• [Brief]:
Below is a listing; write it out exactly and drop any images from it.

• [Dataset entries]:
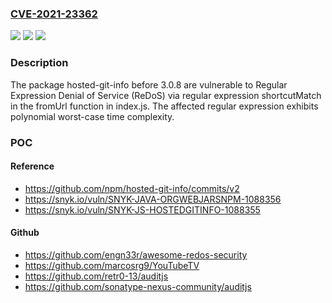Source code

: ### [CVE-2021-23362](https://cve.mitre.org/cgi-bin/cvename.cgi?name=CVE-2021-23362)
![](https://img.shields.io/static/v1?label=Product&message=hosted-git-info&color=blue)
![](https://img.shields.io/static/v1?label=Version&message=%3C%203.0.8%20&color=brighgreen)
![](https://img.shields.io/static/v1?label=Vulnerability&message=Regular%20Expression%20Denial%20of%20Service%20(ReDoS)&color=brighgreen)

### Description

The package hosted-git-info before 3.0.8 are vulnerable to Regular Expression Denial of Service (ReDoS) via regular expression shortcutMatch in the fromUrl function in index.js. The affected regular expression exhibits polynomial worst-case time complexity.

### POC

#### Reference
- https://github.com/npm/hosted-git-info/commits/v2
- https://snyk.io/vuln/SNYK-JAVA-ORGWEBJARSNPM-1088356
- https://snyk.io/vuln/SNYK-JS-HOSTEDGITINFO-1088355

#### Github
- https://github.com/engn33r/awesome-redos-security
- https://github.com/marcosrg9/YouTubeTV
- https://github.com/retr0-13/auditjs
- https://github.com/sonatype-nexus-community/auditjs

• [Expected answer]:
Source code

: ### [CVE-2021-23362](https://cve.mitre.org/cgi-bin/cvename.cgi?name=CVE-2021-23362)
![](https://img.shields.io/static/v1?label=Product&message=hosted-git-info&color=blue)
![](https://img.shields.io/static/v1?label=Version&message=%3C%203.0.8%20&color=brighgreen)
![](https://img.shields.io/static/v1?label=Vulnerability&message=Regular%20Expression%20Denial%20of%20Service%20(ReDoS)&color=brighgreen)

### Description

The package hosted-git-info before 3.0.8 are vulnerable to Regular Expression Denial of Service (ReDoS) via regular expression shortcutMatch in the fromUrl function in index.js. The affected regular expression exhibits polynomial worst-case time complexity.

### POC

#### Reference
- https://github.com/npm/hosted-git-info/commits/v2
- https://snyk.io/vuln/SNYK-JAVA-ORGWEBJARSNPM-1088356
- https://snyk.io/vuln/SNYK-JS-HOSTEDGITINFO-1088355

#### Github
- https://github.com/engn33r/awesome-redos-security
- https://github.com/marcosrg9/YouTubeTV
- https://github.com/retr0-13/auditjs
- https://github.com/sonatype-nexus-community/auditjs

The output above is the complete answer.